Randomized HyperSteiner: A Stochastic Delaunay Triangulation Heuristic for the Hyperbolic Steiner Minimal Tree
Aniss Aiman Medbouhi, Alejandro García-Castellanos, Giovanni Luca Marchetti, Daniel Pelt, Erik J Bekkers, Danica Kragic
TL;DR
The paper tackles the Steiner Minimal Tree problem in hyperbolic space, where exact solutions are NP-hard and existing deterministic heuristics can be locally suboptimal. It introduces Randomized HyperSteiner (RHS), a stochastic DT-based framework that expands candidate Steiner configurations via randomized hyperbolic DTs and refines them with Riemannian gradient descent, balancing exploration and optimization.

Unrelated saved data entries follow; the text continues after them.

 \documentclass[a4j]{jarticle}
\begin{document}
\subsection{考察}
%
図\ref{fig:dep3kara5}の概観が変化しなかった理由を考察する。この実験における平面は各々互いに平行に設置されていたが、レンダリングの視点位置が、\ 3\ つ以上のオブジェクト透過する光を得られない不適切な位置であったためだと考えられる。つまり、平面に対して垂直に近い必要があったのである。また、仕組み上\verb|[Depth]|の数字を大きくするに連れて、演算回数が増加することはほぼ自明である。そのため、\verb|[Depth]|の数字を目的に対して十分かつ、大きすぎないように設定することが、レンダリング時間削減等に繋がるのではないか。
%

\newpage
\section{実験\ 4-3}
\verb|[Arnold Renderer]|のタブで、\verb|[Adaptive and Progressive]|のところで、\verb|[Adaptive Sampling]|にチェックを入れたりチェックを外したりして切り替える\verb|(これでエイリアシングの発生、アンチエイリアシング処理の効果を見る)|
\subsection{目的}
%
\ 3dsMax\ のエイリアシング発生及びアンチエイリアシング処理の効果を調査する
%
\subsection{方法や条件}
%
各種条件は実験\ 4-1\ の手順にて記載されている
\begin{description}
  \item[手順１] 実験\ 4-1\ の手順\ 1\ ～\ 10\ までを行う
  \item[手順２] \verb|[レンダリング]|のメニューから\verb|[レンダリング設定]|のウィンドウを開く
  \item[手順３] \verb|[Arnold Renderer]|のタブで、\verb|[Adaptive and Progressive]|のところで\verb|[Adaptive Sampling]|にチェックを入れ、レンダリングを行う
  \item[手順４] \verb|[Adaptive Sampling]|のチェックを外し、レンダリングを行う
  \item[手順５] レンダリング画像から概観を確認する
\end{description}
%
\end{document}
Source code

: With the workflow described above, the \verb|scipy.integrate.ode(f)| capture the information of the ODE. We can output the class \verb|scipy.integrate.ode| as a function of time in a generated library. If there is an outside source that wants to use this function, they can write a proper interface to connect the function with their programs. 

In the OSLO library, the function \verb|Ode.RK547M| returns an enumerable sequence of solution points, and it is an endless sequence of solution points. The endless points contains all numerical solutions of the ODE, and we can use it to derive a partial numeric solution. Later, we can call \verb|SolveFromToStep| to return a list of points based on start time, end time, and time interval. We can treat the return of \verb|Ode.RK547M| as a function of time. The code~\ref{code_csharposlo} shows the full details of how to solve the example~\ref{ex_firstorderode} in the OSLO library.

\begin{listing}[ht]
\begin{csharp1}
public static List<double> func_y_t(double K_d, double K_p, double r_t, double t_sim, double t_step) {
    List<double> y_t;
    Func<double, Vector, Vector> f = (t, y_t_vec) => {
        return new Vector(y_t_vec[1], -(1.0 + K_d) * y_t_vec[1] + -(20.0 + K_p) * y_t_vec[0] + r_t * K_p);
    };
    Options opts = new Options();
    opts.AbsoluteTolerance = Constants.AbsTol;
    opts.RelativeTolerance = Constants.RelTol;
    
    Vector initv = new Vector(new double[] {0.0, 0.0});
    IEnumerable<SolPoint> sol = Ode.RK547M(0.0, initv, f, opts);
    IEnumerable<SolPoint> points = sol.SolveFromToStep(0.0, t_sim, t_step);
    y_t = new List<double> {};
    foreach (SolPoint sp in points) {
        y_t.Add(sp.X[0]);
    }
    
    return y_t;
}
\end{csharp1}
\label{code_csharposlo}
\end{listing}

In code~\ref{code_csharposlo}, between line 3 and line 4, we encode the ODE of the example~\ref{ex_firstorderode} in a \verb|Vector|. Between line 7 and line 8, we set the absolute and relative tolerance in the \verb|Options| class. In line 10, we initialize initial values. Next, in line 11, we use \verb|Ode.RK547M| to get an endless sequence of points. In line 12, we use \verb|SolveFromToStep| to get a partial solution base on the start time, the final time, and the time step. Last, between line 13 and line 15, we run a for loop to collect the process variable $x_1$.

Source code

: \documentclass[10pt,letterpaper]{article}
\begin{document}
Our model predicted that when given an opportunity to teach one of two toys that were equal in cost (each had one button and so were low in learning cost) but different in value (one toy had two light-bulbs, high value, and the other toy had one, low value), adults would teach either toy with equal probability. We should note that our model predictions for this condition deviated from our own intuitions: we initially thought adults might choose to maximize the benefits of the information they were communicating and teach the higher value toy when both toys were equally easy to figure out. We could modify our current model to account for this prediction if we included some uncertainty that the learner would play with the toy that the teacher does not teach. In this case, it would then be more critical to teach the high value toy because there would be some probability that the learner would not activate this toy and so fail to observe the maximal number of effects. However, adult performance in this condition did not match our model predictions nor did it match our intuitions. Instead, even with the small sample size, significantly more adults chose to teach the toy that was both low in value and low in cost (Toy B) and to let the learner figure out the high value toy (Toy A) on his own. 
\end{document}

Empirical results on synthetic and real datasets show RHS consistently beats MST, NJ, and vanilla HS, with the largest gains in near-boundary configurations—up to roughly 43% reductions and approaching the hyperbolic upper bound of 50%. The work demonstrates that leveraging hyperbolic geometry for SMT enables robust, near-optimal tree reconstructions in hierarchical data, at the cost of higher computational effort, and outlines future PTAS directions to bridge the remaining gap while controlling runtime.
Abstract
We study the problem of constructing Steiner Minimal Trees (SMTs) in hyperbolic space. Exact SMT computation is NP-hard, and existing hyperbolic heuristics such as HyperSteiner are deterministic and often get trapped in locally suboptimal configurations. We introduce Randomized HyperSteiner (RHS), a stochastic Delaunay triangulation heuristic that incorporates randomness into the expansion process and refines candidate trees via Riemannian gradient descent optimization. Experiments on synthetic data sets and a real-world single-cell transcriptomic data show that RHS outperforms Minimum Spanning Tree (MST), Neighbour Joining, and vanilla HyperSteiner (HS). In near-boundary configurations, RHS can achieve a 32% reduction in total length over HS, demonstrating its effectiveness and robustness in diverse data regimes.